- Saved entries
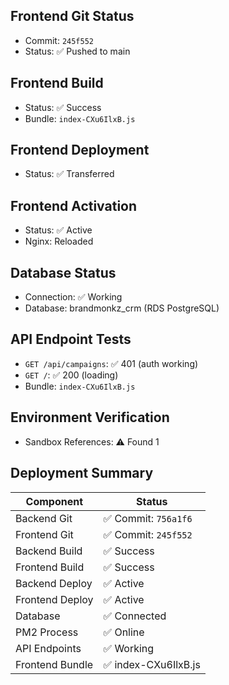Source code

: ## Frontend Git Status
- Commit: `245f552`
- Status: ✅ Pushed to main

## Frontend Build
- Status: ✅ Success
- Bundle: `index-CXu6IlxB.js`

## Frontend Deployment
- Status: ✅ Transferred

## Frontend Activation
- Status: ✅ Active
- Nginx: Reloaded

## Database Status
- Connection: ✅ Working
- Database: brandmonkz_crm (RDS PostgreSQL)

## API Endpoint Tests

- `GET /api/campaigns`: ✅ 401 (auth working)
- `GET /`: ✅ 200 (loading)
- Bundle: `index-CXu6IlxB.js`

## Environment Verification
- Sandbox References: ⚠️ Found        1

## Deployment Summary

| Component | Status |
|-----------|--------|
| Backend Git | ✅ Commit: `756a1f6` |
| Frontend Git | ✅ Commit: `245f552` |
| Backend Build | ✅ Success |
| Frontend Build | ✅ Success |
| Backend Deploy | ✅ Active |
| Frontend Deploy | ✅ Active |
| Database | ✅ Connected |
| PM2 Process | ✅ Online |
| API Endpoints | ✅ Working |
| Frontend Bundle | ✅ index-CXu6IlxB.js |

- Work instruction
All the records need to be printed again exactly as written, though without their pictures.

- Answer section
Source code

: ## Frontend Git Status
- Commit: `245f552`
- Status: ✅ Pushed to main

## Frontend Build
- Status: ✅ Success
- Bundle: `index-CXu6IlxB.js`

## Frontend Deployment
- Status: ✅ Transferred

## Frontend Activation
- Status: ✅ Active
- Nginx: Reloaded

## Database Status
- Connection: ✅ Working
- Database: brandmonkz_crm (RDS PostgreSQL)

## API Endpoint Tests

- `GET /api/campaigns`: ✅ 401 (auth working)
- `GET /`: ✅ 200 (loading)
- Bundle: `index-CXu6IlxB.js`

## Environment Verification
- Sandbox References: ⚠️ Found        1

## Deployment Summary

| Component | Status |
|-----------|--------|
| Backend Git | ✅ Commit: `756a1f6` |
| Frontend Git | ✅ Commit: `245f552` |
| Backend Build | ✅ Success |
| Frontend Build | ✅ Success |
| Backend Deploy | ✅ Active |
| Frontend Deploy | ✅ Active |
| Database | ✅ Connected |
| PM2 Process | ✅ Online |
| API Endpoints | ✅ Working |
| Frontend Bundle | ✅ index-CXu6IlxB.js |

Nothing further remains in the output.